Empresario de profesión y político por vocación, Nayib Bukele es la esperanza de miles de salvadoreños, quienes confían en que el nuevo presidente sea el remedio a todos los males del país, como la corrupción o la delincuencia, problemas que promete erradicar en los próximos 5 años.

El mandatario, que llega al Gobierno con 37 años, se convierte en el presidente más joven de la nación centroamericana en democracia y durante su mandato pretende llevar al país a la “cuarta revolución industrial”.

Bukele, quien se movió entre la izquierda y la derecha para cumplir su aspiración de llegar al poder, sustituye en el Ejecutivo al excomandante guerrillero Salvador Sánchez Cerén, el presidente más longevo de la historia reciente salvadoreña y el peor evaluado por la población.

El empresario, con raíces palestinas, coronó su carrera política el 3 de febrero pasado al ganar las elecciones presidenciales en primera vuelta con el 53,1 % de los votos de la mano de la derechista Gran Alianza por la Unidad Nacional (GANA), partido que lo acogió cuando estuvo cerca de quedarse sin posibilidades de competir.

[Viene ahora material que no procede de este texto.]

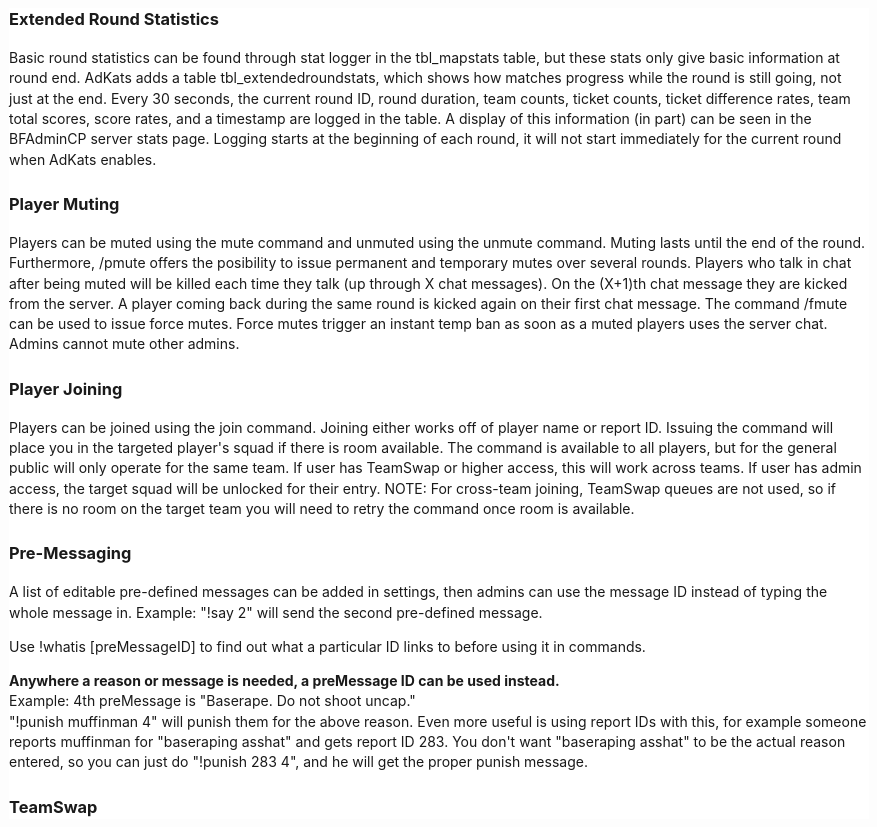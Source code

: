 <h3>Extended Round Statistics</h3>
<p>
    Basic round statistics can be found through stat logger in the tbl_mapstats table, but these stats only give basic
    information at round end. AdKats adds a table tbl_extendedroundstats, which shows how matches progress while the
    round is still going, not just at the end. Every 30 seconds, the current round ID, round duration, team counts,
    ticket counts, ticket difference rates, team total scores, score rates, and a timestamp are logged in the table. A
    display of this information (in part) can be seen in the BFAdminCP server stats page. Logging starts at the
    beginning of each round, it will not start immediately for the current round when AdKats enables.
</p>
<h3>Player Muting</h3>
<p>
    Players can be muted using the mute command and unmuted using the unmute command.
    Muting lasts until the end of the round.
    Furthermore, /pmute offers the posibility to issue permanent and temporary mutes over several rounds.
    Players who talk in chat after being muted will be killed each time they talk (up through X chat messages).
    On the (X+1)th chat message they are kicked from the server.
    A player coming back during the same round is kicked again on their first chat message.
    The command /fmute can be used to issue force mutes. Force mutes trigger an instant temp ban as soon as a muted players uses the server chat.
    Admins cannot mute other admins.
</p>
<h3>Player Joining</h3>
<p>
    Players can be joined using the join command.
    Joining either works off of player name or report ID.
    Issuing the command will place you in the targeted player's squad if there is room available.
    The command is available to all players, but for the general public will only operate for the same team.
    If user has TeamSwap or higher access, this will work across teams.
    If user has admin access, the target squad will be unlocked for their entry.
    NOTE: For cross-team joining, TeamSwap queues are not used, so if there is no room on the target team you will need
    to retry the command once room is available.
</p>
<h3>Pre-Messaging</h3>
<p>
    A list of editable pre-defined messages can be added in settings, then admins can use the message ID instead of
    typing the whole message in.
    Example: "!say 2" will send the second pre-defined message.
</p>
<p>
    Use !whatis [preMessageID] to find out what a particular ID links to before using it in commands.
</p>
<p>
    <b>Anywhere a reason or message is needed, a preMessage ID can be used instead.</b><br/>
    Example: 4th preMessage is "Baserape. Do not shoot uncap."<br/>
    "!punish muffinman 4" will punish them for the above reason.
    Even more useful is using report IDs with this, for example someone reports muffinman for "baseraping asshat" and
    gets report ID 283.
    You don't want "baseraping asshat" to be the actual reason entered, so you can just do "!punish 283 4", and he will
    get the proper punish message.
</p>
<h3>TeamSwap</h3>
<p>

[//]: # "<latest_stable_release>8.2.0.0</latest_stable_release>"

Con esta elección, los salvadoreños decidieron poner fin al bipartidismo que mantuvieron en el Gobierno por tres décadas la derechista Alianza Republicana Nacionalista (Arena) y el izquierdista Frente Farabundo Martí para la Liberación Nacional (FMLN), que expulsó a Bukele en 2017.

Arena, fundada por el principal señalado de ordenar el asesinato de san Óscar Arnulfo Romero, el mayor Roberto D’Aubuisson, gobernó entre 1989 y 2009, en junio de este último año llegó al poder el FMLN.

Bukele canalizó a su favor el repudió de los salvadoreños contra estos partidos y señaló constantemente desde su cuenta de Twitter, su plataforma predilecta, los casos de corrupción relacionados con sus gobiernos.

Desterrar este mal de la administración pública se convirtió en un punto de honor en su agenda, al grado de prometer la creación de una comisión internacional contra la impunidad.

También se comprometió a reducir homicidios, cuyos índices colocan a El Salvador como uno de los países más violentos de mundo, a cifras no vistas al menos desde que el país tiene registros fiables de las muertes violentas (1999).

Para alcanzar acuerdos que pongan solución a los graves problemas del país, el mandatario tendrá que buscar la gobernabilidad en el Parlamento, donde tiene asegurados tan solo 11 votos -10 de GANA y uno de Cambio Democrático (CD)- de los 84 diputados que conforman el hemiciclo, dominado por Arena, con 37, y FMLN, con 23.

El presidente electo comenzó su camino en la política como alcalde del pequeño municipio de Nuevo Cuscatlán (suroeste).

Su gestión pasó desapercibida y no buscó la reelección, ya que el FMLN lo propuso para la Alcaldía de San Salvador, que logró tras ganar las municipales de 2015 en coalición con el Partido Salvadoreño Progresista (PSP).

Pese a su buena racha política y al aumento de su popularidad, Bukele y los dirigentes del partido izquierdista tenían diferencias que nunca trataron de ocultar, lo que, finalmente, desembocó en octubre de 2017 en su expulsión del FMLN.

Frustradas sus aspiraciones presidenciales con el FMLN, buscó un hueco en el CD para presentarse bajo su bandera, pero el partido fue cancelado tras no alcanzar al menos 50.000 votos válidos en las legislativas de 2015 tras fallo tardío de la Corte Suprema de Justicia y del Tribunal Supremo Electoral (TSE).

En el último minuto, Bukele optó por la única posibilidad que le quedaba: tratar de buscar la presidencia de la mano de GANA, partido surgido tras un cisma en Arena por la expulsión del expresidente Elías Antonio Saca, condenado en 2018 a 10 años de cárcel por corrupción.

Bukele, quien en 2016 aseguró que no buscaría la Presidencia del país con los partidos de derecha, dejó de lado su ideología política, según él de izquierda.

El exalcalde, nacido en San Salvador el 24 de julio de 1981, señaló en repetidas ocasiones, antes de alzarse con el triunfo, que si llegaba a la Presidencia gobernaría con independencia de GANA y, hasta la fecha, ningún miembro del partido ha sido colocado en puestos claves del Gobierno.

El 7 de marzo pasado, Bukele tuvo que disculparse con el exportavoz del Gobierno Eugenio Chicas por acusarlo de violar a una menor de edad y pactó el pago de 50.000 dólares para evitar una condena.

Por otra parte, el 28 del marzo fue absuelto del cargo de expresiones de violencia contra la mujer, en un juicio por haber insultado supuestamente a una exsíndico de la Alcaldía de la capital.